Report each line of the entries below that includes "audio".

Document images with source code
□ □ □ □ □ □ □

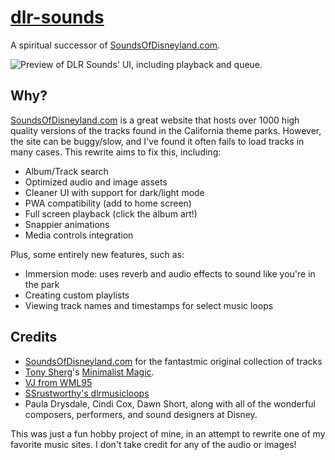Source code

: # [dlr-sounds](https://cabalex.github.io/dlr-sounds)
 A spiritual successor of [SoundsOfDisneyland.com](http://soundsofdisneyland.com).
 
 ![Preview of DLR Sounds' UI, including playback and queue.](https://github.com/user-attachments/assets/86a27003-1b3e-4ad8-b56b-d75bf8de7666)


## Why?
[SoundsOfDisneyland.com](http://soundsofdisneyland.com) is a great website that hosts over 1000 high quality versions of the tracks found in the California theme parks. However, the site can be buggy/slow, and I've found it often fails to load tracks in many cases. This rewrite aims to fix this, including:
- Album/Track search
- Optimized audio and image assets
- Cleaner UI with support for dark/light mode
- PWA compatibility (add to home screen)
- Full screen playback (click the album art!)
- Snappier animations
- Media controls integration

Plus, some entirely new features, such as:

- Immersion mode: uses reverb and audio effects to sound like you're in the park
- Creating custom playlists
- Viewing track names and timestamps for select music loops

## Credits
- [SoundsOfDisneyland.com](http://soundsofdisneyland.com) for the fantastmic original collection of tracks
- [Tony Sherg](http://tshergdesign.com)'s [Minimalist Magic](https://www.facebook.com/minimalistmagic).
- [VJ from WML95](https://www.youtube.com/user/WhereMagicLives95/featured)
- [SSrustworthy's dlrmusicloops](https://dlrmusicloops.com/)
- Paula Drysdale, Cindi Cox, Dawn Short, along with all of the wonderful composers, performers, and sound designers at Disney.

This was just a fun hobby project of mine, in an attempt to rewrite one of my favorite music sites. I don't take credit for any of the audio or images!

□ □ □ □ □ □ □

## [Exercise output]
- Optimized audio and image assets
- Immersion mode: uses reverb and audio effects to sound like you're in the park
This was just a fun hobby project of mine, in an attempt to rewrite one of my favorite music sites. I don't take credit for any of the audio or images!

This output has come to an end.